Over-indexing kills write performance. Every INSERT, UPDATE, and DELETE must maintain all indexes. I’ve seen tables with 15+ indexes where removing redundant ones improved write throughput by 40%.

Audit your indexes periodically:

-- PostgreSQL: Find unused indexes
SELECT schemaname, tablename, indexname, idx_scan
FROM pg_stat_user_indexes
WHERE idx_scan = 0
  AND indexname NOT LIKE '%_pkey'
ORDER BY pg_relation_size(indexrelid) DESC;

Writing Efficient WHERE Clauses

SARGability determines whether your WHERE clause can use indexes. Non-SARGable queries force full table scans.
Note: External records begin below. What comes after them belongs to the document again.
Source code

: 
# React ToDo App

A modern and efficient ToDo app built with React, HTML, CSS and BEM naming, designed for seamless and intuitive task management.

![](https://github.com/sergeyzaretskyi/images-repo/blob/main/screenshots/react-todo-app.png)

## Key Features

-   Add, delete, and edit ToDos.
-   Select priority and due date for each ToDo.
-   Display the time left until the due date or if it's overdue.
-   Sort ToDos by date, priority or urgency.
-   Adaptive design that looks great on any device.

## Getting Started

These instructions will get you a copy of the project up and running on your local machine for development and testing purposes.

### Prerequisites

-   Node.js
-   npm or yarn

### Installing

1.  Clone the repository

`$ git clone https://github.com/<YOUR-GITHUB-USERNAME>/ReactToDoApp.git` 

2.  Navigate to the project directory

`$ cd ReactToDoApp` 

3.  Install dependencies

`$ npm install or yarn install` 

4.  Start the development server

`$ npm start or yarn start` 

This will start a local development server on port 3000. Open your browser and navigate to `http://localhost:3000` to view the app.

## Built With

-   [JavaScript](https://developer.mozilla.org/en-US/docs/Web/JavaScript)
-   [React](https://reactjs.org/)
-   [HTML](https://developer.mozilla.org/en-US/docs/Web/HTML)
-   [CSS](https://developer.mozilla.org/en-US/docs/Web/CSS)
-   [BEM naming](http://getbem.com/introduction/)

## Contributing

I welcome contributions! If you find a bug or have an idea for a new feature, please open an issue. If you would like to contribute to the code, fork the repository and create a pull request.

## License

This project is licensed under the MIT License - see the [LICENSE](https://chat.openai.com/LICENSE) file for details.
The rule: Never apply functions to indexed columns.

-- BAD: Function on indexed column prevents index usage
SELECT * FROM orders 
WHERE YEAR(created_at) = 2024;

-- GOOD: Rewrite to keep column clean
SELECT * FROM orders 
WHERE created_at >= '2024-01-01' 
  AND created_at < '2025-01-01';

-- BAD: Implicit conversion destroys SARGability
SELECT * FROM users 
WHERE phone = 5551234567;  -- phone is VARCHAR

-- GOOD: Match the column type
SELECT * FROM users 
WHERE phone = '5551234567';

-- BAD: LIKE with leading wildcard
SELECT * FROM products 
WHERE name LIKE '%widget%';

-- GOOD: Full-text search for this pattern
SELECT * FROM products 
WHERE to_tsvector('english', name) @@ to_tsquery('widget');

IN vs EXISTS vs JOIN: Use EXISTS for correlated subqueries checking existence, IN for small static lists, and JOINs when you need data from both tables.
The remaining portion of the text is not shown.